The basic operating principle of the biochemical sensor is to detect target molecules of a specific chemical compound by placing a liquid substrate (containing the target molecules) in contact with receptor-coated semiconductor sensor devices. Biochemical detection uses specific device architectures and processes. Typical large voltage or current output signals, proportional to the receptor-bound specific biochemical molecule density and its electric charges, are measured. Add-on amplifier devices can further enhance the already high detection sensitivity. Sensor devices may be prepared to simultaneously detect multiple specific biochemical species. Sensor device arrays may be constructed to provide multiple detection means in a single low cost, multi-diagnostic IC chip. Experimental results are available to support of the invention.

Applications Applications include general biochemical sensing, general medical diagnostics, human, animal and plant disease diagnostics, quantitative molecular concentration measurement, biochemical identification and characterization, PH measurement, electrophoresis, pollution measurement, chemical specificity-confirmation systems, simultaneous multiple biochemical target detection, automated systems, biochemical co-factor and biochemical confirmation processes and automated diagnostic systems.
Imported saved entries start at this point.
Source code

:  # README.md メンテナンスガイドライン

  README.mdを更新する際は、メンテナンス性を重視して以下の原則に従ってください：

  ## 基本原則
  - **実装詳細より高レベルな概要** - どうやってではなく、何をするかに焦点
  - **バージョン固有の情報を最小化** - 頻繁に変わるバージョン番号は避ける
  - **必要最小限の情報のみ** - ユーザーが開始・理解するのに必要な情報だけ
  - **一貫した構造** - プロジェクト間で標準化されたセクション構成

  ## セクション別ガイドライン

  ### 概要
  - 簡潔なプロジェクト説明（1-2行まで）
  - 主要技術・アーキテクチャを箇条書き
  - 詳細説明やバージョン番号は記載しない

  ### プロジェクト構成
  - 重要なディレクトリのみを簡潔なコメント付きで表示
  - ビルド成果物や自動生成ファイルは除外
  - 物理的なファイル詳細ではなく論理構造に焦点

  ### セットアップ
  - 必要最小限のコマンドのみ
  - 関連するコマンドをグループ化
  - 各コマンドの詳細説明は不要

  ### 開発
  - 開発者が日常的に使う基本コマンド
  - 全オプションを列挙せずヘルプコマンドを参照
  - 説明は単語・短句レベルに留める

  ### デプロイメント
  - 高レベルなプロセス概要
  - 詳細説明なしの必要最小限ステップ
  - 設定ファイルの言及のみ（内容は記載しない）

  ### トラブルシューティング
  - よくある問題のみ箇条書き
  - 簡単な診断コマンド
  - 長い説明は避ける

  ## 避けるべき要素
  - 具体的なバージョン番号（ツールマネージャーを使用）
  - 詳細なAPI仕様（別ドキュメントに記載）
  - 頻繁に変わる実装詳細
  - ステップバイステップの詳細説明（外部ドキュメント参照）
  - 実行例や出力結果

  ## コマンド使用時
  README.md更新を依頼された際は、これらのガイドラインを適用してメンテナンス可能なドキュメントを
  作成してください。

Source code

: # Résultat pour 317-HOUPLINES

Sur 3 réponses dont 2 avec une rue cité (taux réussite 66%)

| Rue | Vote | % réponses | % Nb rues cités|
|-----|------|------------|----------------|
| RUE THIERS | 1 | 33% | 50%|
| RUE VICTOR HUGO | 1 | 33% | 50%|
Targeted species examples may include antibodies, DNA fragments, RNA, hormones, co-factors, toxins, bacteria, viruses, bioactive chemicals such as drugs, and other biomolecules that carry electrical charge.

Main Advantages Figure 1 shows a typical detection sequence with a controlled set of biochemical species while using the processes described in the patent. The detection tests for IgG, Anti-IgG and then IgG again, confirming and illustrating experimental electronic sensor detection, specificity features and signal strength features. (Non-specific antibody results are reported in the patent and illustrate suppressed non-specific reactions.)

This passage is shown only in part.